A critical role for 14-3-3ζ protein in regulating the VWF binding function of platelet glycoprotein Ib-IX and its therapeutic implications

Abstract

The platelet receptor for von Willebrand factor (VWF), glycoprotein (GP) Ib-IX, mediates platelet adhesion and activation. The cytoplasmic domains of the GPIb α and β subunits contain binding sites for the phosphorylation-dependent signaling molecule, 14-3-3ζ. Here we show that a novel membrane-permeable inhibitor of 14-3-3ζ-GPIbα interaction, MPαC, potently inhibited VWF binding to platelets and VWF-mediated platelet adhesion under flow conditions. MPαC also inhibited VWF-dependent platelet agglutination induced by ristocetin.
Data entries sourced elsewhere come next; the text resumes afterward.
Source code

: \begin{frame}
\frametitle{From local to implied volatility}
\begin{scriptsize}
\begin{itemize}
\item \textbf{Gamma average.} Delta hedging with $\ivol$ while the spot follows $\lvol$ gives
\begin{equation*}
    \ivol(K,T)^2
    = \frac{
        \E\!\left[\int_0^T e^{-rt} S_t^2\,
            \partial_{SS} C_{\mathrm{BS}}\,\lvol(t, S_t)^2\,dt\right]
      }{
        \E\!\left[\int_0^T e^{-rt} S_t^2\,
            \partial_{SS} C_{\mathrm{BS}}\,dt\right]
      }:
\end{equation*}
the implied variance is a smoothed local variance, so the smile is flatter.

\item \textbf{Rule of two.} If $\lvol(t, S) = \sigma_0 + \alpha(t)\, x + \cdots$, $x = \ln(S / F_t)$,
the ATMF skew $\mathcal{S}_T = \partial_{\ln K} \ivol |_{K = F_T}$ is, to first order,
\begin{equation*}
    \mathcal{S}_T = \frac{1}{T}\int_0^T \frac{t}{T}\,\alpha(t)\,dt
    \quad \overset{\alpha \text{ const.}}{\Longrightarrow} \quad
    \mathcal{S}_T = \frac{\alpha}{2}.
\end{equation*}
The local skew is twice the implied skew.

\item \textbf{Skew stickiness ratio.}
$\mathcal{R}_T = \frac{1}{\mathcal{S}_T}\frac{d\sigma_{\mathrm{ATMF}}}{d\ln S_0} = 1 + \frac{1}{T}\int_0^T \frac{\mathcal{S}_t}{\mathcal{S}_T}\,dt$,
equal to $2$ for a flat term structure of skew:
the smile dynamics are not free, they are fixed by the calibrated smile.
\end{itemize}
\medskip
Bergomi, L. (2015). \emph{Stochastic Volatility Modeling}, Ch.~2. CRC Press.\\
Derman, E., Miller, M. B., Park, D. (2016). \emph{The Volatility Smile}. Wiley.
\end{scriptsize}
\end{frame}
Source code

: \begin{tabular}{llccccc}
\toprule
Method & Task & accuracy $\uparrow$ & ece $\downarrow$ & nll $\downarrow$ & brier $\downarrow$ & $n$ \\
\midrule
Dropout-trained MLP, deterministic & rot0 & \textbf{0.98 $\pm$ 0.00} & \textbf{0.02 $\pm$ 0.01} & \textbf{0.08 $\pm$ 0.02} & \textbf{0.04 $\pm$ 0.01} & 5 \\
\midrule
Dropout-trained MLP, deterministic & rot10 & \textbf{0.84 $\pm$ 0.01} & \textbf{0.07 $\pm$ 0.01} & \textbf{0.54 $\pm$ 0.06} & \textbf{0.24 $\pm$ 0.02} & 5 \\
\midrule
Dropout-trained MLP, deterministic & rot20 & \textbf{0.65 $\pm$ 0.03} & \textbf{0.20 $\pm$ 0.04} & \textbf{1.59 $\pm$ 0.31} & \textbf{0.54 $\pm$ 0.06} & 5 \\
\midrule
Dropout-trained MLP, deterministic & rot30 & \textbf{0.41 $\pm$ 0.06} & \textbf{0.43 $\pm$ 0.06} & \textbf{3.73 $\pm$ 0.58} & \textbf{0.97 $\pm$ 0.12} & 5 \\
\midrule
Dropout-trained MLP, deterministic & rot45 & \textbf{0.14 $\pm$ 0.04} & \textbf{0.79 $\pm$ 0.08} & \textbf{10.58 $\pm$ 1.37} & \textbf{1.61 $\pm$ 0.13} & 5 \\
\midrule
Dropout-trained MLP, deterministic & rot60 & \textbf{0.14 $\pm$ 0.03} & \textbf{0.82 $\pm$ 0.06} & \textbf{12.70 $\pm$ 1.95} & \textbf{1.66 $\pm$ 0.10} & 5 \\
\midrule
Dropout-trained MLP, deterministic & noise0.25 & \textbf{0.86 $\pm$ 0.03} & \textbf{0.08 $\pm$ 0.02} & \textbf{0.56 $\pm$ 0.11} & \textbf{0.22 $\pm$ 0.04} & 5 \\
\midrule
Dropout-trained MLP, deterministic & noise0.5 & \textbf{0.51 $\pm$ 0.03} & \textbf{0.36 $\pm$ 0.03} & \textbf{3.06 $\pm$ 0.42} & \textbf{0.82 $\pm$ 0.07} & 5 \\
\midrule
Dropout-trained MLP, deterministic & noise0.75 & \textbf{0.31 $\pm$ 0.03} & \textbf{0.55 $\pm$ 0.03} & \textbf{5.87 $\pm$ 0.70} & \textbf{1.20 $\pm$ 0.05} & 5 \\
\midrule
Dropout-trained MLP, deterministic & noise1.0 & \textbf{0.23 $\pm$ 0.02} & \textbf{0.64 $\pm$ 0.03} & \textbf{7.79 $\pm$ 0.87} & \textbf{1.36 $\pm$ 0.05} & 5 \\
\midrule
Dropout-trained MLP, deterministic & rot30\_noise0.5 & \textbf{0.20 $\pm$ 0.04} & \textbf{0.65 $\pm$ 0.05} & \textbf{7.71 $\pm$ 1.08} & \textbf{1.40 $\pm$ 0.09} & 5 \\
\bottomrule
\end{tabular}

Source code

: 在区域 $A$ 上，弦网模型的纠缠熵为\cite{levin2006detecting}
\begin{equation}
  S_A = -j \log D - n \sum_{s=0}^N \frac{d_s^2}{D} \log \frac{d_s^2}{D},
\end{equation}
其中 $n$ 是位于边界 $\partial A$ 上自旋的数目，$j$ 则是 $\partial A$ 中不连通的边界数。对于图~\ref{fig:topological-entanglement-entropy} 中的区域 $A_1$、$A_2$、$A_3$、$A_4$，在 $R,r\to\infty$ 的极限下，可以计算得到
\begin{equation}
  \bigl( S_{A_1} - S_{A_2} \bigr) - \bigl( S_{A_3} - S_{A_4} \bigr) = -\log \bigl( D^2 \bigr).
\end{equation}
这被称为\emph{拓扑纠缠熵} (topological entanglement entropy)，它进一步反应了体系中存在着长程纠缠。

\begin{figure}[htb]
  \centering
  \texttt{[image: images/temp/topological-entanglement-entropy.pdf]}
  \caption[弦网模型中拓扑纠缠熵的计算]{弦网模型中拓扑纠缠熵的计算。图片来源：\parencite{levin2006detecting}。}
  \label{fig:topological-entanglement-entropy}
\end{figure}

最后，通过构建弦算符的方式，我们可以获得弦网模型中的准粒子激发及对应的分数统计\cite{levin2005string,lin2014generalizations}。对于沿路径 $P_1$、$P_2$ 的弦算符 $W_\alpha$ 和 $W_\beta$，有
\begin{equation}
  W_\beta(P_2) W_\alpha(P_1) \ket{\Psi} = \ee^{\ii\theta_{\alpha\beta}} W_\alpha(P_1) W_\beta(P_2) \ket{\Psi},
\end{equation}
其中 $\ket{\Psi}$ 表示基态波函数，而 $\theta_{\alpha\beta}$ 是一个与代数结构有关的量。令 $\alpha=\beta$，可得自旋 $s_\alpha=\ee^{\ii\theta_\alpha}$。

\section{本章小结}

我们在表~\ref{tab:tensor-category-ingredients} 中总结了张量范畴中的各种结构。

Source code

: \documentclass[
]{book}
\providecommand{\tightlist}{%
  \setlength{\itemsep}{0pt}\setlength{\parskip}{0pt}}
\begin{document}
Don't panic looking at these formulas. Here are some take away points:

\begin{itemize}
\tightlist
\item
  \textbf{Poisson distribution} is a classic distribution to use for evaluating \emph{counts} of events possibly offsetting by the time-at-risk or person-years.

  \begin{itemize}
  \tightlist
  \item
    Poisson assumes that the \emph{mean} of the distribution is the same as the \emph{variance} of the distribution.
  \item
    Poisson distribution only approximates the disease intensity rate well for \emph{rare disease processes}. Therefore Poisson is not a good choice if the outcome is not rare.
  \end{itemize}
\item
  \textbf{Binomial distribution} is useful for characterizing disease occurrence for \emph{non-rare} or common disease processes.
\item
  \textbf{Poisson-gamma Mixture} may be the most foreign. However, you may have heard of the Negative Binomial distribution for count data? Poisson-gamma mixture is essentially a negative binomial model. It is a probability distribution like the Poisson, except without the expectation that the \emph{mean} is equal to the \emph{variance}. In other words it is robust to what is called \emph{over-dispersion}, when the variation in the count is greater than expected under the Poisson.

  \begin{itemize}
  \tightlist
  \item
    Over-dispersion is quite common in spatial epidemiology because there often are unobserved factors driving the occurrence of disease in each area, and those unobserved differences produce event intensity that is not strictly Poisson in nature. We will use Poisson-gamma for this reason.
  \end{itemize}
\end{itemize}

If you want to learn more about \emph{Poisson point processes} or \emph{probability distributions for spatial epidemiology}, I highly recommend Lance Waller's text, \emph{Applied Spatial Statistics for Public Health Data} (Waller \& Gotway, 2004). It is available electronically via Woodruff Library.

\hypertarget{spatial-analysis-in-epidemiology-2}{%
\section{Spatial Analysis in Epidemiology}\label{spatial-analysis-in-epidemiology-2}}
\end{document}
Furthermore, activation of the VWF binding function of GPIb-IX induced by GPIbβ dephosphorylation is diminished by mutagenic disruption of the 14-3-3ζ binding site in the C-terminal domain of GPIbα, mimicking MPαC-induced inhibition, indicating that the inhibitory effect of MPαC is likely to be caused by disruption of 14-3-3ζ binding to GPIbα. These data suggest a novel 14-3-3ζ-dependent regulatory mechanism that controls the VWF binding function of GPIb-IX, and also suggest a new type of antiplatelet agent that may be potentially useful in preventing or treating thrombosis. © 2005 by The American Society of Hematology.